## What you have to do
For the listing below, return the line containing "Himmel noch auf Erden noch unter der Erde", the line containing "seine sieben Siegel.", and all lines in between, exactly as written and nothing else.

•••••

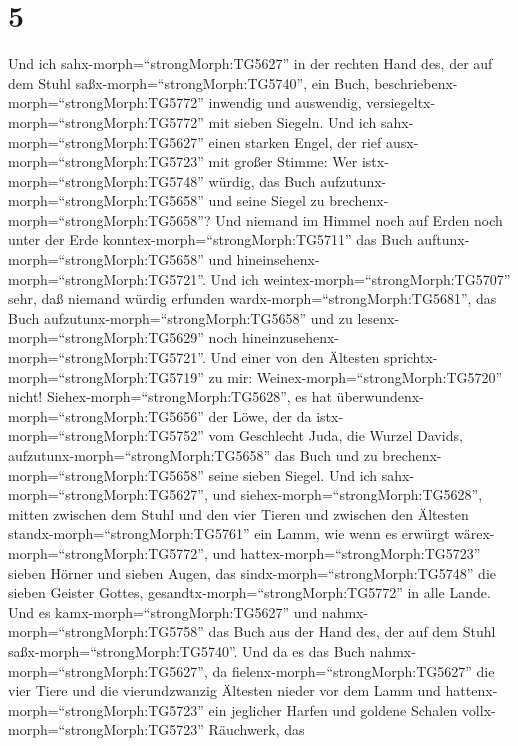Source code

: \hypertarget{section-4}{%
\section{5}\label{section-4}}

 Und ich sahx-morph=``strongMorph:TG5627'' in der rechten
Hand des, der auf dem Stuhl saßx-morph=``strongMorph:TG5740'', ein Buch,
beschriebenx-morph=``strongMorph:TG5772'' inwendig und auswendig,
versiegeltx-morph=``strongMorph:TG5772'' mit sieben Siegeln.
 Und ich sahx-morph=``strongMorph:TG5627'' einen starken
Engel, der rief ausx-morph=``strongMorph:TG5723'' mit großer Stimme: Wer
istx-morph=``strongMorph:TG5748'' würdig, das Buch
aufzutunx-morph=``strongMorph:TG5658'' und seine Siegel zu
brechenx-morph=``strongMorph:TG5658''?  Und niemand im
Himmel noch auf Erden noch unter der Erde
konntex-morph=``strongMorph:TG5711'' das Buch
auftunx-morph=``strongMorph:TG5658'' und
hineinsehenx-morph=``strongMorph:TG5721''.  Und ich
weintex-morph=``strongMorph:TG5707'' sehr, daß niemand würdig erfunden
wardx-morph=``strongMorph:TG5681'', das Buch
aufzutunx-morph=``strongMorph:TG5658'' und zu
lesenx-morph=``strongMorph:TG5629'' noch
hineinzusehenx-morph=``strongMorph:TG5721''.  Und einer von
den Ältesten sprichtx-morph=``strongMorph:TG5719'' zu mir:
Weinex-morph=``strongMorph:TG5720'' nicht!
Siehex-morph=``strongMorph:TG5628'', es hat
überwundenx-morph=``strongMorph:TG5656'' der Löwe, der da
istx-morph=``strongMorph:TG5752'' vom Geschlecht Juda, die Wurzel
Davids, aufzutunx-morph=``strongMorph:TG5658'' das Buch und zu
brechenx-morph=``strongMorph:TG5658'' seine sieben Siegel. 
Und ich sahx-morph=``strongMorph:TG5627'', und
siehex-morph=``strongMorph:TG5628'', mitten zwischen dem Stuhl und den
vier Tieren und zwischen den Ältesten
standx-morph=``strongMorph:TG5761'' ein Lamm, wie wenn es erwürgt
wärex-morph=``strongMorph:TG5772'', und
hattex-morph=``strongMorph:TG5723'' sieben Hörner und sieben Augen, das
sindx-morph=``strongMorph:TG5748'' die sieben Geister Gottes,
gesandtx-morph=``strongMorph:TG5772'' in alle Lande.  Und es
kamx-morph=``strongMorph:TG5627'' und nahmx-morph=``strongMorph:TG5758''
das Buch aus der Hand des, der auf dem Stuhl
saßx-morph=``strongMorph:TG5740''.  Und da es das Buch
nahmx-morph=``strongMorph:TG5627'', da
fielenx-morph=``strongMorph:TG5627'' die vier Tiere und die
vierundzwanzig Ältesten nieder vor dem Lamm und
hattenx-morph=``strongMorph:TG5723'' ein jeglicher Harfen und goldene
Schalen vollx-morph=``strongMorph:TG5723'' Räuchwerk, das
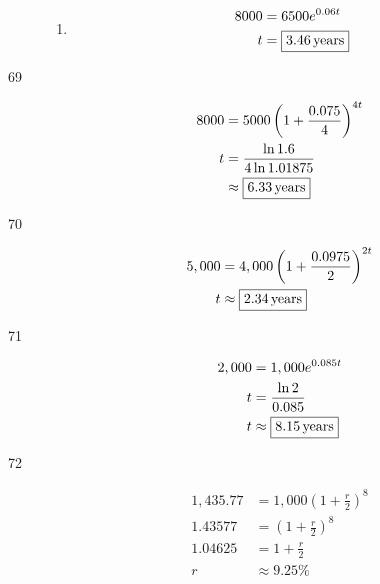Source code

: \documentclass{exam}
\begin{document}
\begin{description}
\begin{enumerate}[a]
          \item
            \begin{align*}
              8000 &= 6500 e^{0.06 t} \\
              t     &= \boxed{\unit[3.46]{years}} \\
            \end{align*}
        \end{enumerate}

      \item[69]
        \begin{align*}
          8000    &= 5000 \left( 1 + \frac{0.075}{4} \right)^{4t} \\
          t       &= \frac{\ln 1.6}{4 \ln 1.01875} \\
                  &\approx \boxed{\unit[6.33]{years}} \\
        \end{align*}

      \item[70]
        \begin{align*}
          5,000 & = 4,000 \left( 1 + \frac{0.0975}{2} \right)^{2t} \\
          t     & \approx \boxed{\unit[2.34]{years}} \\
        \end{align*}

      \item[71]
        \begin{align*}
          2,000 & = 1,000 e^{0.085t} \\
          t     & = \frac{\ln 2}{0.085} \\
          t     & \approx \boxed{\unit[8.15]{years}} \\
        \end{align*}

      \item[72]
        \begin{align*}
          1,435.77 & = 1,000 \left( 1 + \frac{r}{2} \right)^8 \\
          1.43577  & = \left( 1 + \frac{r}{2} \right)^8 \\
          1.04625  & = 1 + \frac{r}{2} \\
          r        & \approx \boxed{9.25\%} \\
        \end{align*}


\end{description}
\end{document}
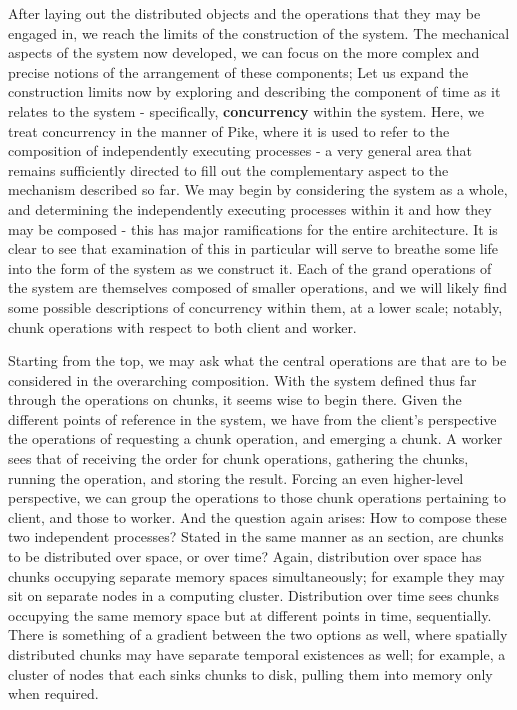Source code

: After laying out the distributed objects and the operations that they
may be engaged in, we reach the limits of the construction of the
system. The mechanical aspects of the system now developed, we can focus
on the more complex and precise notions of the arrangement of these
components; Let us expand the construction limits now by exploring and
describing the component of time as it relates to the system -
specifically, \textbf{concurrency} within the system. Here, we treat
concurrency in the manner of Pike, where it is used to refer to the
composition of independently executing processes - a very general area
that remains sufficiently directed to fill out the complementary aspect
to the mechanism described so far. We may begin by considering the
system as a whole, and determining the independently executing processes
within it and how they may be composed - this has major ramifications
for the entire architecture. It is clear to see that examination of this
in particular will serve to breathe some life into the form of the
system as we construct it. Each of the grand operations of the system
are themselves composed of smaller operations, and we will likely find
some possible descriptions of concurrency within them, at a lower scale;
notably, chunk operations with respect to both client and worker.

Starting from the top, we may ask what the central operations are that
are to be considered in the overarching composition. With the system
defined thus far through the operations on chunks, it seems wise to
begin there. Given the different points of reference in the system, we
have from the client's perspective the operations of requesting a chunk
operation, and emerging a chunk. A worker sees that of receiving the
order for chunk operations, gathering the chunks, running the operation,
and storing the result. Forcing an even higher-level perspective, we can
group the operations to those chunk operations pertaining to client, and
those to worker. And the question again arises: How to compose these two
independent processes? Stated in the same manner as an section, are
chunks to be distributed over space, or over time? Again, distribution
over space has chunks occupying separate memory spaces simultaneously;
for example they may sit on separate nodes in a computing cluster.
Distribution over time sees chunks occupying the same memory space but
at different points in time, sequentially. There is something of a
gradient between the two options as well, where spatially distributed
chunks may have separate temporal existences as well; for example, a
cluster of nodes that each sinks chunks to disk, pulling them into
memory only when required.

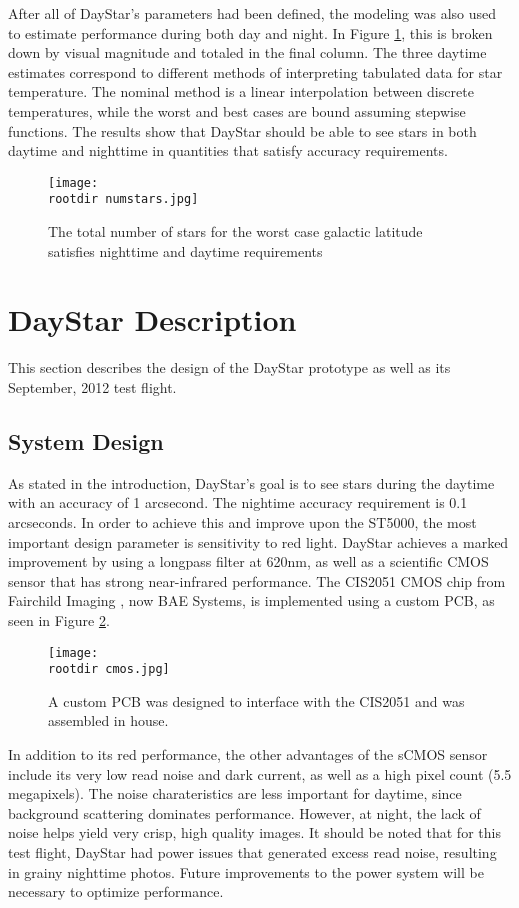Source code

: \documentclass[twocolumn,letterpaper]{IEEEAerospace2012}
\newcommand{\rootdir}{./Figures/}
\begin{document}
After all of DayStar's parameters had been defined, the modeling was also used to estimate performance during both day and night. In Figure \ref{fig:numstars}, this is broken down by visual magnitude and totaled in the final column. The three daytime estimates correspond to different methods of interpreting tabulated data for star temperature. The nominal method is a linear interpolation between discrete temperatures, while the worst and best cases are bound assuming stepwise functions. The results show that DayStar should be able to see stars in both daytime and nighttime in quantities that satisfy accuracy requirements.
\begin{figure}
    \texttt{[image: \\rootdir numstars.jpg]}
    \caption{The total number of stars for the worst case galactic latitude satisfies nighttime and daytime requirements}
    \label{fig:numstars}
\end{figure}

\section{DayStar Description}
This section describes the design of the DayStar prototype as well as its September, 2012 test flight.

\subsection{System Design}
As stated in the introduction, DayStar's goal is to see stars during the daytime with an accuracy of 1 arcsecond. The nightime accuracy requirement is 0.1 arcseconds. In order to achieve this and improve upon the ST5000, the most important design parameter is sensitivity to red light. DayStar achieves a marked improvement by using a longpass filter at 620nm, as well as a scientific CMOS sensor that has strong near-infrared performance. The CIS2051 CMOS chip from Fairchild Imaging \cite{fairchild}, now BAE Systems, is implemented using a custom PCB, as seen in Figure \ref{fig:cmos}.
\begin{figure}[H]
    \texttt{[image: \\rootdir cmos.jpg]}
    \caption{A custom PCB was designed to interface with the CIS2051 and was assembled in house.}
    \label{fig:cmos}
\end{figure}
In addition to its red performance, the other advantages of the sCMOS sensor include its very low read noise and dark current, as well as a high pixel count (5.5 megapixels). The noise charateristics are less important for daytime, since background scattering dominates performance. However, at night, the lack of noise helps yield very crisp, high quality images. It should be noted that for this test flight, DayStar had power issues that generated excess read noise, resulting in grainy nighttime photos. Future improvements to the power system will be necessary to optimize performance.
\end{document}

•••••

## Response area
Himmel noch auf Erden noch unter der Erde
konntex-morph=``strongMorph:TG5711'' das Buch
auftunx-morph=``strongMorph:TG5658'' und
hineinsehenx-morph=``strongMorph:TG5721''.  Und ich
weintex-morph=``strongMorph:TG5707'' sehr, daß niemand würdig erfunden
wardx-morph=``strongMorph:TG5681'', das Buch
aufzutunx-morph=``strongMorph:TG5658'' und zu
lesenx-morph=``strongMorph:TG5629'' noch
hineinzusehenx-morph=``strongMorph:TG5721''.  Und einer von
den Ältesten sprichtx-morph=``strongMorph:TG5719'' zu mir:
Weinex-morph=``strongMorph:TG5720'' nicht!
Siehex-morph=``strongMorph:TG5628'', es hat
überwundenx-morph=``strongMorph:TG5656'' der Löwe, der da
istx-morph=``strongMorph:TG5752'' vom Geschlecht Juda, die Wurzel
Davids, aufzutunx-morph=``strongMorph:TG5658'' das Buch und zu
brechenx-morph=``strongMorph:TG5658'' seine sieben Siegel. 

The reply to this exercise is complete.